I apologize if this is a re-post. I'm using Google Groups Beta (it's
veeery beta) and it keeps losing its little mind.
First off, let me point out that in computing, you are usually facing a
tradeoff between memory and speed. The question, "What is the fastest,
most memory-efficient way to do this?" is like asking, "What is the
quickest, cheapest way to get to Paris?" (Assuming, of course, that
you're not already in Paris.

Sometimes the fastest way is the
cheapest way, but more often than not you have to make a tradeoff
between speed and cost: airplanes cost more than freighters. So it is
with speed and memory: sometimes the fastest way is also the most
memory-efficient, but more often than not you have to trade one for the
other.
That said, your solution depends very much upon whether the field
you're sorting on is always also the field that you require be unique.
If it is, then I suggest that you use some form of tree structure
(research the already-available .NET collections), which will sort your
items on the fly and give you some indication of uniqueness at the same
time. Since you have to sort anyway, you might as well do that and your
uniqueness check all at once.
However, if you could potentially be determining uniqueness on one
field and sorting on a different field, then there's no value in
determining uniqueness using anything other than a hash table. A hash
table will give you lightning-fast lookup capabilities to determine if
you've already seen a key. There's only one thing faster, which is a
very, very big B-tree, but it uses up tons of memory so I wouldn't go
that way.
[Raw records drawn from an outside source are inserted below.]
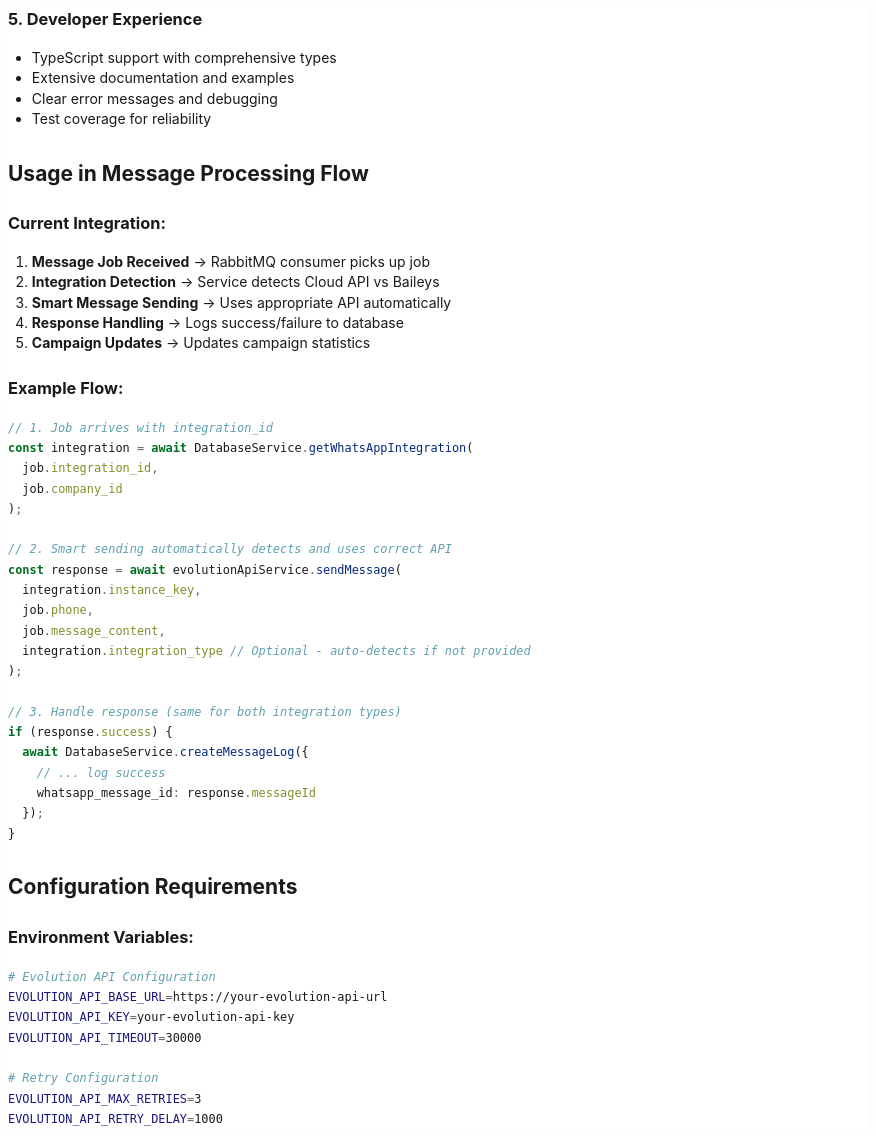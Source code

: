 ### 5. **Developer Experience**
- TypeScript support with comprehensive types
- Extensive documentation and examples
- Clear error messages and debugging
- Test coverage for reliability

## Usage in Message Processing Flow

### Current Integration:
1. **Message Job Received** → RabbitMQ consumer picks up job
2. **Integration Detection** → Service detects Cloud API vs Baileys
3. **Smart Message Sending** → Uses appropriate API automatically
4. **Response Handling** → Logs success/failure to database
5. **Campaign Updates** → Updates campaign statistics

### Example Flow:
```typescript
// 1. Job arrives with integration_id
const integration = await DatabaseService.getWhatsAppIntegration(
  job.integration_id, 
  job.company_id
);

// 2. Smart sending automatically detects and uses correct API
const response = await evolutionApiService.sendMessage(
  integration.instance_key,
  job.phone,
  job.message_content,
  integration.integration_type // Optional - auto-detects if not provided
);

// 3. Handle response (same for both integration types)
if (response.success) {
  await DatabaseService.createMessageLog({
    // ... log success
    whatsapp_message_id: response.messageId
  });
}
```

## Configuration Requirements

### Environment Variables:
```bash
# Evolution API Configuration
EVOLUTION_API_BASE_URL=https://your-evolution-api-url
EVOLUTION_API_KEY=your-evolution-api-key
EVOLUTION_API_TIMEOUT=30000

# Retry Configuration
EVOLUTION_API_MAX_RETRIES=3
EVOLUTION_API_RETRY_DELAY=1000
```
Hash tables are robust and fast.
As for sorting, you should either build a tree structure or use the
quicksort algorithm. Both methods are reasonably quick. I wouldn't
suggest using insertion sort, which is what Nicholas was suggesting
(sorry) because with a million records you'll _definitely_ notice a
performance difference. The Array class contains a Sort method, but it
doesn't mention which algorithm it uses, although I must suppose that
if the MS people who wrote the Framework didn't use quicksort, or
something even faster (yes, there are a few faster algorithms) then
they're not too sharp.
Finally, there's the problem of storage. Yes, you can parse each line
and blow it out into an array of strings, but if the number of fields
you have to work with (including output fields) is a small fraction of
the total number of fields in the record, you could be doing a bunch of
extra work for nothing.
Another way to solve the problem is to create a small class containing
a string, an offset, and a length. If you use short integers for the
offset and the length you can pare this down to 64 bits. When you read
in a line, and you want to represent field #15, for example, make a new
one of these objects, set the string pointer to your line you read in,
and the offset and the length to indicate where your field starts and
how long it is.
Now if you write an IComparer for this class:
public class FieldComparer : IComparer
{
public int Compare(object x, object y)
{
MyField field1 = (MyField)x;
MyField field2 = (MyField)y;
if (field1.Length != field2.Length)
{
return field1.Length - field2.Length;
}
else
{
return String.Compare(field1.String, field1.Offset,
field2.String, field2.Offset, field2.Length);
}
}
}
I'm using a class for Field rather than a struct to avoid boxing and
unboxing in the standard Compare method.
So, assuming that you have to determine uniqueness on one field and
sort on another field, here is how I would do it.
Make a Hashtable that will have Field objects as its keys. Again, using
a Field class rather than a Field struct avoids boxing here. The values
stored in the Hasthable don't matter, so you might as well use the same
Field object you used as a key, or the lines you're reading from the
file. This won't result in any extra storage for the lines, because if
you're storing them as strings then the runtime will share references
so long as the input lines themselves never change.
Make an ArrayList that will hold the FIeld objects for the fields you
want to eventually sort on.
Read each line, find the field you need to sort on, and the field you
need to verify as unique. Create a Field object for each of them. Check
to see if the Field object for your unique field is already stored in
the Hashtable, and add it if it isn't. Add the Field object for your
sort field to the ArrayList using the Add method. You didn't say
whether you want the record in the output set only if the unique field
is the first occurrence, but you can determine that here because you
already tried to put in the hash table.
When you've read all the lines, use ArrayList.Sort to sort the array
list using an instance of the IComparer class that you created above.
This will take a while, but it's faster than insertion sort or any
other sort method that you might roll yourself.
Run through the array list and feed the records one by one to some sort
of output object, which will know which fields to pick out and display
to the user. Since your Field class contains the original string
pointer for the line, you can recover the input line and scan it for
the output fields that you want.
The only extra overhead that this introduces is that you scan the input
line twice: once to get your unique / sort fields, and once to get your
output fields. However, I doubt that this will create a significant
performance hit. Not after all of that sorting.
Anyway, there's my solution! Good luck!